# Records for the task

==================================================

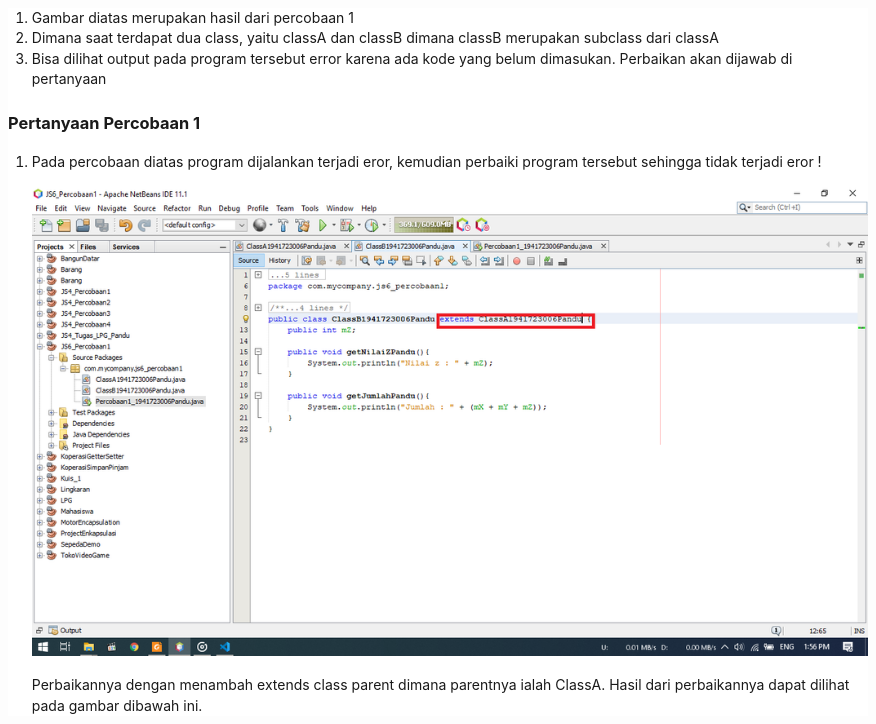 1. Gambar diatas merupakan hasil dari percobaan 1
2. Dimana saat terdapat dua class, yaitu classA dan classB dimana classB merupakan subclass dari classA
3. Bisa dilihat output pada program tersebut error karena ada kode yang belum dimasukan. Perbaikan akan dijawab di pertanyaan

### Pertanyaan Percobaan 1
1. Pada percobaan diatas program dijalankan terjadi eror, kemudian perbaiki program tersebut sehingga tidak terjadi eror !

    ![contoh screenshot](img/Percobaan_1/pertanyaan1-1.png)

    Perbaikannya dengan menambah extends class parent dimana parentnya ialah ClassA. Hasil dari perbaikannya dapat dilihat pada gambar dibawah ini.
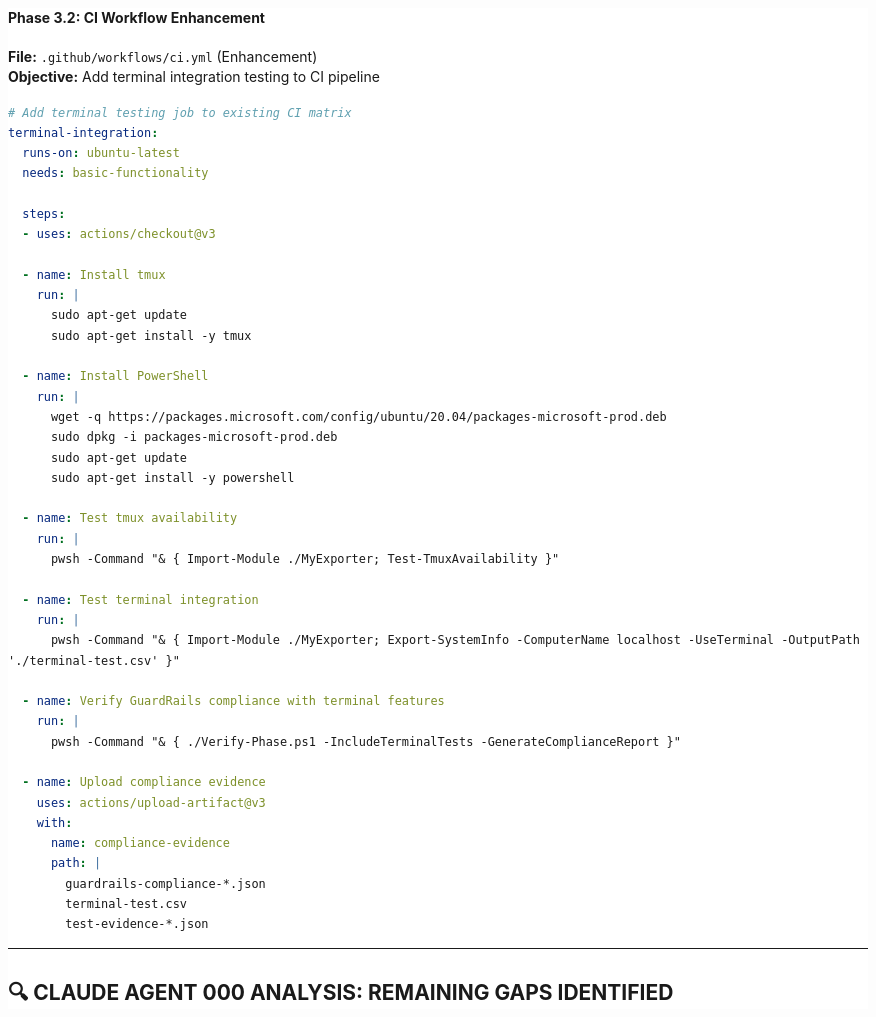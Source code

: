 #### **Phase 3.2: CI Workflow Enhancement**
**File:** `.github/workflows/ci.yml` (Enhancement)  
**Objective:** Add terminal integration testing to CI pipeline

```yaml
# Add terminal testing job to existing CI matrix
terminal-integration:
  runs-on: ubuntu-latest
  needs: basic-functionality
  
  steps:
  - uses: actions/checkout@v3
  
  - name: Install tmux
    run: |
      sudo apt-get update
      sudo apt-get install -y tmux
  
  - name: Install PowerShell
    run: |
      wget -q https://packages.microsoft.com/config/ubuntu/20.04/packages-microsoft-prod.deb
      sudo dpkg -i packages-microsoft-prod.deb
      sudo apt-get update
      sudo apt-get install -y powershell
  
  - name: Test tmux availability
    run: |
      pwsh -Command "& { Import-Module ./MyExporter; Test-TmuxAvailability }"
  
  - name: Test terminal integration
    run: |
      pwsh -Command "& { Import-Module ./MyExporter; Export-SystemInfo -ComputerName localhost -UseTerminal -OutputPath './terminal-test.csv' }"
  
  - name: Verify GuardRails compliance with terminal features
    run: |
      pwsh -Command "& { ./Verify-Phase.ps1 -IncludeTerminalTests -GenerateComplianceReport }"
  
  - name: Upload compliance evidence
    uses: actions/upload-artifact@v3
    with:
      name: compliance-evidence
      path: |
        guardrails-compliance-*.json
        terminal-test.csv
        test-evidence-*.json
```

---

## 🔍 **CLAUDE AGENT 000 ANALYSIS: REMAINING GAPS IDENTIFIED**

==================================================

# About this exercise
Find the lines above that contain the word "uses" and collect them.

# Answer space
  - uses: actions/checkout@v3
    uses: actions/upload-artifact@v3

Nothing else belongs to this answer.